Hmm…they might dispute this outright, he thought.

I’m curious: do you tend to think that – more often than not – internal voice enhances the reading experience or detracts from it?

They’ll probably say it just depends.

If you tend to think it enhances the reading experience, what are the signs of skillful use of internal voice?

Just end the damn post. They get the idea.
 

Lynea

Sage
I try not to go overboard with internal voice. A line here and there helps boost the writing for me. There are some things that have way too much internal voice for me, specifically anime. It's their way of giving depth to characters but I personally think it's just too much fluff that stalls the story. Ah well, every culture has their tropes.
 

PianoFire

Acolyte
I kind of like to have it as an in between. If a character has to make a choice that, for example, could conflict with their inner morals but still has to be done for the greater good, then internal monologue is useful for showing that conflict and justifying later actions. But if there’s constant inner monologuing, then it’s getting into that territory where you’re straight up telling the audience what the character wants with no room for nuance.
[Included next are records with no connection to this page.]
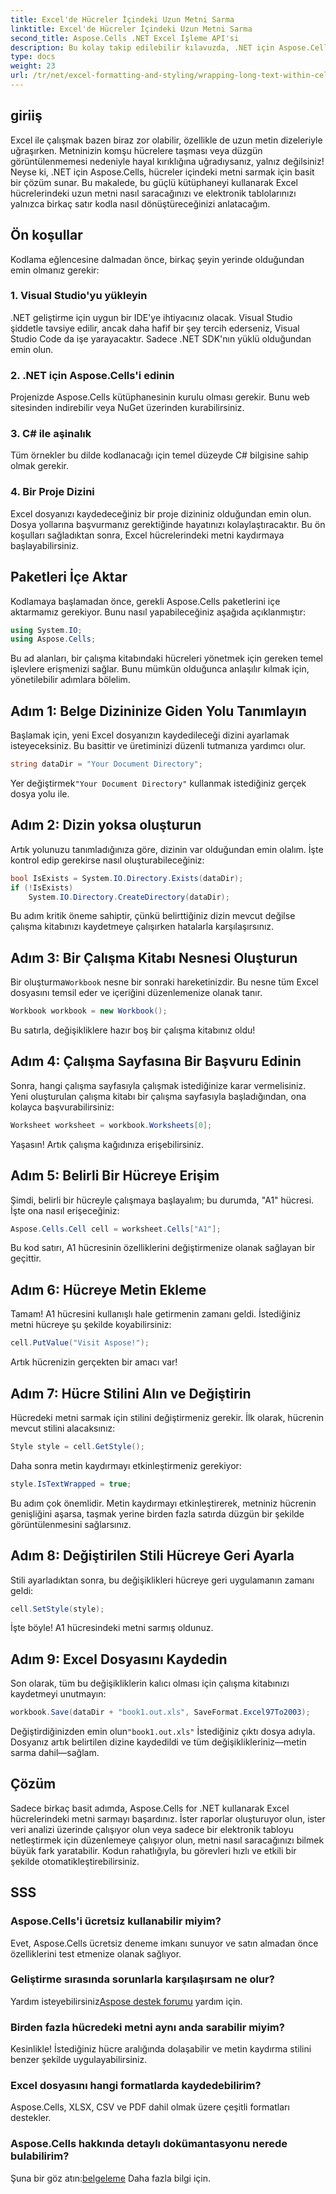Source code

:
 ```yaml
---
title: Excel'de Hücreler İçindeki Uzun Metni Sarma
linktitle: Excel'de Hücreler İçindeki Uzun Metni Sarma
second_title: Aspose.Cells .NET Excel İşleme API'si
description: Bu kolay takip edilebilir kılavuzda, .NET için Aspose.Cells ile uzun metinleri Excel hücrelerine nasıl saracağınızı öğrenin. E-tablolarınızı zahmetsizce dönüştürün.
type: docs
weight: 23
url: /tr/net/excel-formatting-and-styling/wrapping-long-text-within-cells/
---
```

## giriiş
Excel ile çalışmak bazen biraz zor olabilir, özellikle de uzun metin dizeleriyle uğraşırken. Metninizin komşu hücrelere taşması veya düzgün görüntülenmemesi nedeniyle hayal kırıklığına uğradıysanız, yalnız değilsiniz! Neyse ki, .NET için Aspose.Cells, hücreler içindeki metni sarmak için basit bir çözüm sunar. Bu makalede, bu güçlü kütüphaneyi kullanarak Excel hücrelerindeki uzun metni nasıl saracağınızı ve elektronik tablolarınızı yalnızca birkaç satır kodla nasıl dönüştüreceğinizi anlatacağım. 
## Ön koşullar
Kodlama eğlencesine dalmadan önce, birkaç şeyin yerinde olduğundan emin olmanız gerekir:
### 1. Visual Studio'yu yükleyin
.NET geliştirme için uygun bir IDE'ye ihtiyacınız olacak. Visual Studio şiddetle tavsiye edilir, ancak daha hafif bir şey tercih ederseniz, Visual Studio Code da işe yarayacaktır. Sadece .NET SDK'nın yüklü olduğundan emin olun.
### 2. .NET için Aspose.Cells'i edinin
Projenizde Aspose.Cells kütüphanesinin kurulu olması gerekir. Bunu web sitesinden indirebilir veya NuGet üzerinden kurabilirsiniz.
### 3. C# ile aşinalık
Tüm örnekler bu dilde kodlanacağı için temel düzeyde C# bilgisine sahip olmak gerekir.
### 4. Bir Proje Dizini
Excel dosyanızı kaydedeceğiniz bir proje dizininiz olduğundan emin olun. Dosya yollarına başvurmanız gerektiğinde hayatınızı kolaylaştıracaktır.
Bu ön koşulları sağladıktan sonra, Excel hücrelerindeki metni kaydırmaya başlayabilirsiniz.
## Paketleri İçe Aktar
Kodlamaya başlamadan önce, gerekli Aspose.Cells paketlerini içe aktarmamız gerekiyor. Bunu nasıl yapabileceğiniz aşağıda açıklanmıştır:
```csharp
using System.IO;
using Aspose.Cells;
```
Bu ad alanları, bir çalışma kitabındaki hücreleri yönetmek için gereken temel işlevlere erişmenizi sağlar.
Bunu mümkün olduğunca anlaşılır kılmak için, yönetilebilir adımlara bölelim.
## Adım 1: Belge Dizininize Giden Yolu Tanımlayın
Başlamak için, yeni Excel dosyanızın kaydedileceği dizini ayarlamak isteyeceksiniz. Bu basittir ve üretiminizi düzenli tutmanıza yardımcı olur.
```csharp
string dataDir = "Your Document Directory";
```
 Yer değiştirmek`"Your Document Directory"` kullanmak istediğiniz gerçek dosya yolu ile.
## Adım 2: Dizin yoksa oluşturun
Artık yolunuzu tanımladığınıza göre, dizinin var olduğundan emin olalım. İşte kontrol edip gerekirse nasıl oluşturabileceğiniz:
```csharp
bool IsExists = System.IO.Directory.Exists(dataDir);
if (!IsExists)
    System.IO.Directory.CreateDirectory(dataDir);
```
Bu adım kritik öneme sahiptir, çünkü belirttiğiniz dizin mevcut değilse çalışma kitabınızı kaydetmeye çalışırken hatalarla karşılaşırsınız.
## Adım 3: Bir Çalışma Kitabı Nesnesi Oluşturun
 Bir oluşturma`Workbook` nesne bir sonraki hareketinizdir. Bu nesne tüm Excel dosyasını temsil eder ve içeriğini düzenlemenize olanak tanır.
```csharp
Workbook workbook = new Workbook();
```
Bu satırla, değişikliklere hazır boş bir çalışma kitabınız oldu!
## Adım 4: Çalışma Sayfasına Bir Başvuru Edinin
Sonra, hangi çalışma sayfasıyla çalışmak istediğinize karar vermelisiniz. Yeni oluşturulan çalışma kitabı bir çalışma sayfasıyla başladığından, ona kolayca başvurabilirsiniz:
```csharp
Worksheet worksheet = workbook.Worksheets[0];
```
Yaşasın! Artık çalışma kağıdınıza erişebilirsiniz.
## Adım 5: Belirli Bir Hücreye Erişim
Şimdi, belirli bir hücreyle çalışmaya başlayalım; bu durumda, "A1" hücresi. İşte ona nasıl erişeceğiniz:
```csharp
Aspose.Cells.Cell cell = worksheet.Cells["A1"];
```
Bu kod satırı, A1 hücresinin özelliklerini değiştirmenize olanak sağlayan bir geçittir.
## Adım 6: Hücreye Metin Ekleme
Tamam! A1 hücresini kullanışlı hale getirmenin zamanı geldi. İstediğiniz metni hücreye şu şekilde koyabilirsiniz:
```csharp
cell.PutValue("Visit Aspose!");
```
Artık hücrenizin gerçekten bir amacı var!
## Adım 7: Hücre Stilini Alın ve Değiştirin
Hücredeki metni sarmak için stilini değiştirmeniz gerekir. İlk olarak, hücrenin mevcut stilini alacaksınız:
```csharp
Style style = cell.GetStyle();
```
Daha sonra metin kaydırmayı etkinleştirmeniz gerekiyor:
```csharp
style.IsTextWrapped = true;
```
Bu adım çok önemlidir. Metin kaydırmayı etkinleştirerek, metniniz hücrenin genişliğini aşarsa, taşmak yerine birden fazla satırda düzgün bir şekilde görüntülenmesini sağlarsınız.
## Adım 8: Değiştirilen Stili Hücreye Geri Ayarla
Stili ayarladıktan sonra, bu değişiklikleri hücreye geri uygulamanın zamanı geldi:
```csharp
cell.SetStyle(style);
```
İşte böyle! A1 hücresindeki metni sarmış oldunuz.
## Adım 9: Excel Dosyasını Kaydedin
Son olarak, tüm bu değişikliklerin kalıcı olması için çalışma kitabınızı kaydetmeyi unutmayın:
```csharp
workbook.Save(dataDir + "book1.out.xls", SaveFormat.Excel97To2003);
```
 Değiştirdiğinizden emin olun`"book1.out.xls"` İstediğiniz çıktı dosya adıyla. Dosyanız artık belirtilen dizine kaydedildi ve tüm değişiklikleriniz—metin sarma dahil—sağlam.
## Çözüm
Sadece birkaç basit adımda, Aspose.Cells for .NET kullanarak Excel hücrelerindeki metni sarmayı başardınız. İster raporlar oluşturuyor olun, ister veri analizi üzerinde çalışıyor olun veya sadece bir elektronik tabloyu netleştirmek için düzenlemeye çalışıyor olun, metni nasıl saracağınızı bilmek büyük fark yaratabilir. Kodun rahatlığıyla, bu görevleri hızlı ve etkili bir şekilde otomatikleştirebilirsiniz.
## SSS
### Aspose.Cells'i ücretsiz kullanabilir miyim?  
Evet, Aspose.Cells ücretsiz deneme imkanı sunuyor ve satın almadan önce özelliklerini test etmenize olanak sağlıyor.
### Geliştirme sırasında sorunlarla karşılaşırsam ne olur?  
 Yardım isteyebilirsiniz[Aspose destek forumu](https://forum.aspose.com/c/cells/9) yardım için.
### Birden fazla hücredeki metni aynı anda sarabilir miyim?  
Kesinlikle! İstediğiniz hücre aralığında dolaşabilir ve metin kaydırma stilini benzer şekilde uygulayabilirsiniz.
### Excel dosyasını hangi formatlarda kaydedebilirim?  
Aspose.Cells, XLSX, CSV ve PDF dahil olmak üzere çeşitli formatları destekler.
### Aspose.Cells hakkında detaylı dokümantasyonu nerede bulabilirim?  
 Şuna bir göz atın:[belgeleme](https://reference.aspose.com/cells/net/) Daha fazla bilgi için.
I love Death Note, but there were times that I had to slog through it because there was just so. Much. Monologuing. And a good amount of it was in the middle of conversations, when five minutes would pass without anybody saying a word. It’s good to just have that inner voice summarized to just a sentence or two, if that during conversations. Like I said, there’s a time and place for it.
 

Penpilot

Staff
Article Team
In close third you don’t need the italics. Over use of italics can be distracting and break immersion. If you really need a lot of italics it’s a sign that you might want to consider just using first person.

In third person you can flow from the narrative into an internal thought without indicating it’s an internal thought.
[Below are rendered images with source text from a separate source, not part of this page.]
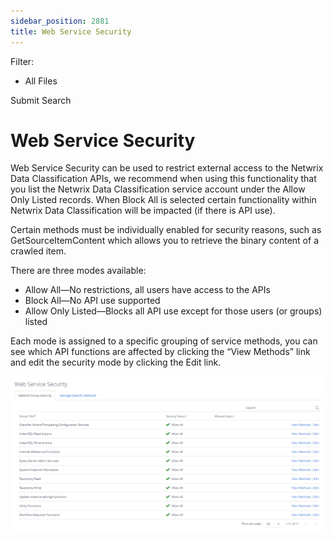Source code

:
 ```yaml
---
sidebar_position: 2881
title: Web Service Security
---
```


Filter: 

* All Files

Submit Search

# Web Service Security

Web Service Security can be used to restrict external access to the Netwrix Data Classification APIs, we recommend when using this functionality that you list the Netwrix Data Classification service account under the Allow Only Listed records. When Block All is selected certain functionality within Netwrix Data Classification will be impacted (if there is API use).

Certain methods must be individually enabled for security reasons, such as GetSourceItemContent which allows you to retrieve the binary content of a crawled item.

There are three modes available:

* Allow All—No restrictions, all users have access to the APIs
* Block All—No API use supported
* Allow Only Listed—Blocks all API use except for those users (or groups) listed

Each mode is assigned to a specific grouping of service methods, you can see which API functions are affected by clicking the “View Methods” link and edit the security mode by clicking the Edit link.

[![](../../../../../static/images/DataClassification_5.7/Content/Resources/Images/webservicesecurity_thumb_0_0.png)](../../Resources/Images/webservicesecurity.png)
Eg. Mike stepped up to the curve as a truck rumbled through a puddle, soaking him to the skin. Great. Meeting in fifteen. The boardroom is going be smelling of wet dog for the next hour. Mike grumbled to himself. F*ck my life.
 

ladyander

Scribe
It's not something I add to all my character voices and even stories. Heck, even in my current series, I tend to have a single character who does internal dialogue. Mostly when he's thinking one thing and has to filter himself when he speaks, if he manages to filter himself. It's a little broken. This changes a bit as he gets older. He's a bit more mindful. It's something that you sprinkle in at moments as well. Not something you want to go overboard with.
 

skip.knox

toujours gai, archie
Moderator
I'm trying to figure out if there's anything more to be said beyond "it's fine if it's done well." ....

Not really. There's a suggestion above that comes closest; namely, that it is perhaps most appropriate when the MC is embroiled in some sort of internal conflict that would be difficult to lay out for the reader any other way.
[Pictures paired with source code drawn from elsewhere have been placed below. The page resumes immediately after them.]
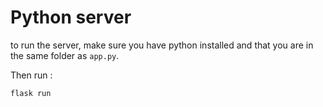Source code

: # Python server

to run the server, make sure you have python installed and that you are in the same folder as `app.py`.

Then run : 

```
flask run
```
I'd also note there's something like indirect internal. That's where it's the narrator who is telling us rather than using a direct (italicized) quote.

He wondered if punching Bob in the nose wasn't too on-the-nose.

That sort of thing. There it would matter what narrative POV you have chosen. And it might get distracting to mix the two styles.
 

Mad Swede

Auror
I tend to use internal voice for some of the main characters, this as a way of highlighting their internal conflicts and/or feelings which they can't or won't express to anyone. That way their motivations can be explained in a more natural manner than having some narrator tell the reader. But, I also use shorter descriptions of what a character observes as they move around or do other things, as a way of adding detail to the setting.
 

Chasejxyz

Inkling
My main WIP has italicized internal voice/monologue....but it also has telepathic speech, too, which is also in italics. There are one or two times where I leave it ambiguous as if it's someone's own thoughts or speech from someone else, and that's intentional. The story is in 3rd person limited though sometimes it "zooms in" and gets pretty deep. In my first person project, there is no internal monologue, the internal voice is just the narration, and I don't miss it. I feel like I'm conveying what the MC is thinking through my word choices.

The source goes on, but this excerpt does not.